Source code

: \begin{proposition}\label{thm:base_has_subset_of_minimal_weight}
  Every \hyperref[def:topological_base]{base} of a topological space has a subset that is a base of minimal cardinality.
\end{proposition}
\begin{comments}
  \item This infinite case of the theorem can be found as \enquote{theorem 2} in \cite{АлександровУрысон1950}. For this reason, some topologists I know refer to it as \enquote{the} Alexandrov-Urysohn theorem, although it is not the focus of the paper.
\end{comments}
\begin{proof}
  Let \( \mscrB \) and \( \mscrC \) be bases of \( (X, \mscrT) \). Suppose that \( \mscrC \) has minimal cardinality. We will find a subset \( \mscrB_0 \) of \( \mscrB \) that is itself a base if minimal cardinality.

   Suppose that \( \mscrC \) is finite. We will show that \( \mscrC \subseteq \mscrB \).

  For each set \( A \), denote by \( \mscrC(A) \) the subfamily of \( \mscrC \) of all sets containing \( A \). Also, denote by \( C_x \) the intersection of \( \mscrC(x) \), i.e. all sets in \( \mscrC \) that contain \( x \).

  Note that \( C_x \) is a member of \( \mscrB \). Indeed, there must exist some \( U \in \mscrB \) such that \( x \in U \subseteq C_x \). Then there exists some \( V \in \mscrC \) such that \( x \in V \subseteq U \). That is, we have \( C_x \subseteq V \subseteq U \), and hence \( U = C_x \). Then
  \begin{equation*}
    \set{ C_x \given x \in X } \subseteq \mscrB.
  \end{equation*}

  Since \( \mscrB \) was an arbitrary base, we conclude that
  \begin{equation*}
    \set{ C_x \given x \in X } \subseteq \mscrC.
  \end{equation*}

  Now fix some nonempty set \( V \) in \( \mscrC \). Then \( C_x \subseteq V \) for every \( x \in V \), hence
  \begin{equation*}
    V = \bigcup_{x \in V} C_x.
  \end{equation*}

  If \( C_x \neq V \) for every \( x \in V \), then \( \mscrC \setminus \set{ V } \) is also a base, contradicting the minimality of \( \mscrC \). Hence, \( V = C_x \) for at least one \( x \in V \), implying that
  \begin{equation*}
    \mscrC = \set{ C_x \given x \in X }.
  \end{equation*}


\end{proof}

───

## EXERCISE OBJECTIVE
Reproduce all data above, unchanged.

## PROBLEM SOLUTION
Source code

: \begin{proposition}\label{thm:base_has_subset_of_minimal_weight}
  Every \hyperref[def:topological_base]{base} of a topological space has a subset that is a base of minimal cardinality.
\end{proposition}
\begin{comments}
  \item This infinite case of the theorem can be found as \enquote{theorem 2} in \cite{АлександровУрысон1950}. For this reason, some topologists I know refer to it as \enquote{the} Alexandrov-Urysohn theorem, although it is not the focus of the paper.
\end{comments}
\begin{proof}
  Let \( \mscrB \) and \( \mscrC \) be bases of \( (X, \mscrT) \). Suppose that \( \mscrC \) has minimal cardinality. We will find a subset \( \mscrB_0 \) of \( \mscrB \) that is itself a base if minimal cardinality.

   Suppose that \( \mscrC \) is finite. We will show that \( \mscrC \subseteq \mscrB \).

  For each set \( A \), denote by \( \mscrC(A) \) the subfamily of \( \mscrC \) of all sets containing \( A \). Also, denote by \( C_x \) the intersection of \( \mscrC(x) \), i.e. all sets in \( \mscrC \) that contain \( x \).

  Note that \( C_x \) is a member of \( \mscrB \). Indeed, there must exist some \( U \in \mscrB \) such that \( x \in U \subseteq C_x \). Then there exists some \( V \in \mscrC \) such that \( x \in V \subseteq U \). That is, we have \( C_x \subseteq V \subseteq U \), and hence \( U = C_x \). Then
  \begin{equation*}
    \set{ C_x \given x \in X } \subseteq \mscrB.
  \end{equation*}

  Since \( \mscrB \) was an arbitrary base, we conclude that
  \begin{equation*}
    \set{ C_x \given x \in X } \subseteq \mscrC.
  \end{equation*}

  Now fix some nonempty set \( V \) in \( \mscrC \). Then \( C_x \subseteq V \) for every \( x \in V \), hence
  \begin{equation*}
    V = \bigcup_{x \in V} C_x.
  \end{equation*}

  If \( C_x \neq V \) for every \( x \in V \), then \( \mscrC \setminus \set{ V } \) is also a base, contradicting the minimality of \( \mscrC \). Hence, \( V = C_x \) for at least one \( x \in V \), implying that
  \begin{equation*}
    \mscrC = \set{ C_x \given x \in X }.
  \end{equation*}


\end{proof}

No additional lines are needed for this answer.